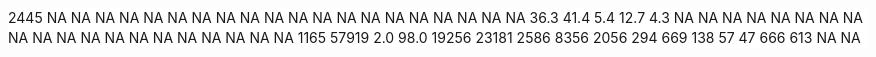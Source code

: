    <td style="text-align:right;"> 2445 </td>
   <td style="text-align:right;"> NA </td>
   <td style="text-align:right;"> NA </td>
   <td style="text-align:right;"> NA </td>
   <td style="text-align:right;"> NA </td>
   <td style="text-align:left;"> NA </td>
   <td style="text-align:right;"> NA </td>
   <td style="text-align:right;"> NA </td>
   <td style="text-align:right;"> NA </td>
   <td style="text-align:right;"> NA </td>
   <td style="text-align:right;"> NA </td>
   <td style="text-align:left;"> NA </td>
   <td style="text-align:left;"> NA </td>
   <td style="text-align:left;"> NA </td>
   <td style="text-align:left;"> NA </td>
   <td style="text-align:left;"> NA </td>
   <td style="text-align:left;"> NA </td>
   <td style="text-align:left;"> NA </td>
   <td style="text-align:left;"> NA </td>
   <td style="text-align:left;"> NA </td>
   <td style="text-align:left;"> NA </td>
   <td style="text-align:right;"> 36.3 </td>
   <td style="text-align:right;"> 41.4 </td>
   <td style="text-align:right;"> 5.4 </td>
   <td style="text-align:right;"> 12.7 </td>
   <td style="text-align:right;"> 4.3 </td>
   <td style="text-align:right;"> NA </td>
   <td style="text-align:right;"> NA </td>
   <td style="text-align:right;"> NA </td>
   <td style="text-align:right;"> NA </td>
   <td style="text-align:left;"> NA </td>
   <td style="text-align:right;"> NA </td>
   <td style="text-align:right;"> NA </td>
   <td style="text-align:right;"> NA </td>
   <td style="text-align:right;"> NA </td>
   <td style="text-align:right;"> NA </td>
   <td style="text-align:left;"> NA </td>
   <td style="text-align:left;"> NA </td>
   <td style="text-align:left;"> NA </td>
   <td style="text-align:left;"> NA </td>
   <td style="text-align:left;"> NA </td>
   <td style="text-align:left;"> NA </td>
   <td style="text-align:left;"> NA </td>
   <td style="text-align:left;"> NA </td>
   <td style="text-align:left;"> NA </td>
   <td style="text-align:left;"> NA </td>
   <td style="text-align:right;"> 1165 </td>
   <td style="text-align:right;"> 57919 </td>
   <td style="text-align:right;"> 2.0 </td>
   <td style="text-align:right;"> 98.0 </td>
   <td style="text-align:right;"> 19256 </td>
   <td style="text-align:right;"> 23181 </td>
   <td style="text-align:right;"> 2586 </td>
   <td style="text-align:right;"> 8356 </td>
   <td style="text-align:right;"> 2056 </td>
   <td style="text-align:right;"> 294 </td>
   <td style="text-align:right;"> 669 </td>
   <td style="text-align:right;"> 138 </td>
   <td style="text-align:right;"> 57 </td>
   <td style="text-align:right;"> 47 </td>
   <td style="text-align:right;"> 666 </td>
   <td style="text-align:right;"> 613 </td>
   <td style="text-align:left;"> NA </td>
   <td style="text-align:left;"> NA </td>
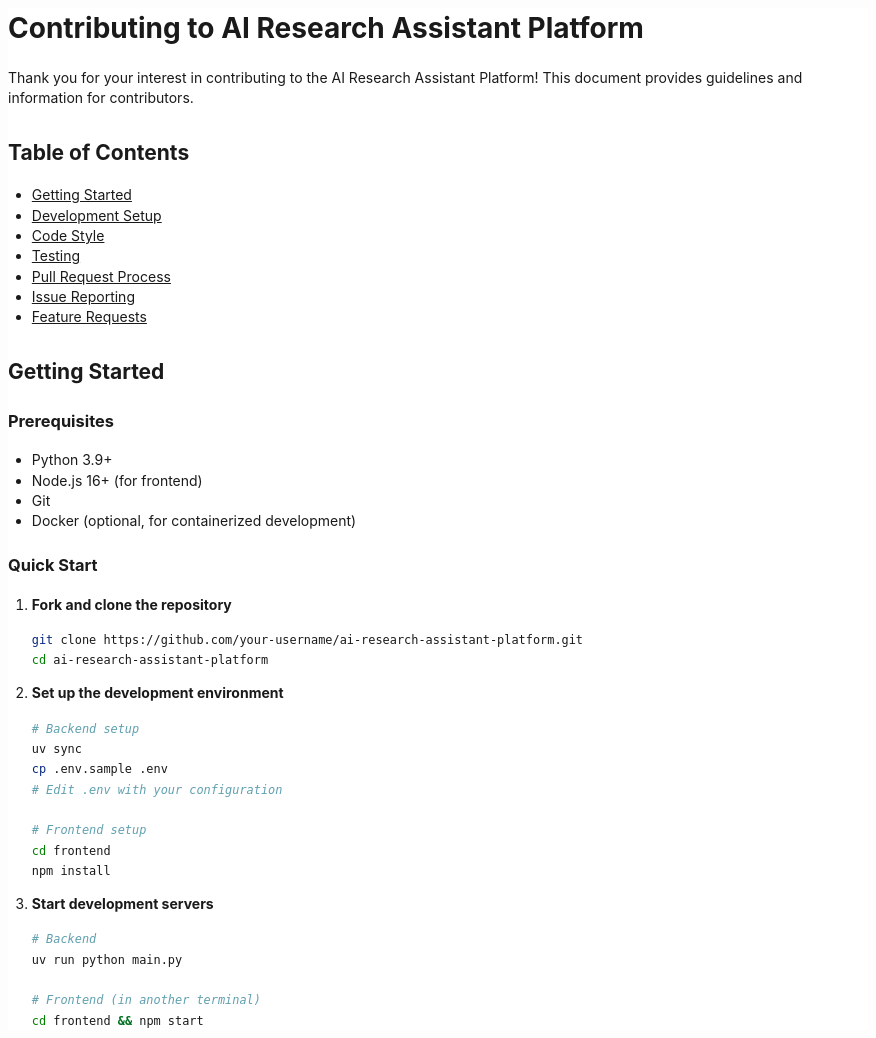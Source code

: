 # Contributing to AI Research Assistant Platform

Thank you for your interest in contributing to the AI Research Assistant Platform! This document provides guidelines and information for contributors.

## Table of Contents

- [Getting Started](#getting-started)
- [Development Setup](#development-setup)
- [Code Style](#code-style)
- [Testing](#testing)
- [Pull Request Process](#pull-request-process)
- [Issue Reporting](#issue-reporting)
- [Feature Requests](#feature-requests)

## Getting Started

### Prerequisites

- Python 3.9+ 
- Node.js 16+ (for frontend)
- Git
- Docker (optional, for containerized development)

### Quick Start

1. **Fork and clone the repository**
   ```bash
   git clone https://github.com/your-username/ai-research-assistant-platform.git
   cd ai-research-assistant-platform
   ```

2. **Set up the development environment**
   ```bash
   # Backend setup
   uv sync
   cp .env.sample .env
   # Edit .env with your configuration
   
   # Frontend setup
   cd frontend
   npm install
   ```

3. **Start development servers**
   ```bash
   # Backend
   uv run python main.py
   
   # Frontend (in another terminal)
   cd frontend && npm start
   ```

------------------------

▶ What to produce: Only one thing is wanted in reply: the number of lines in the entries that hold the string "setup".

▶ Response area: 3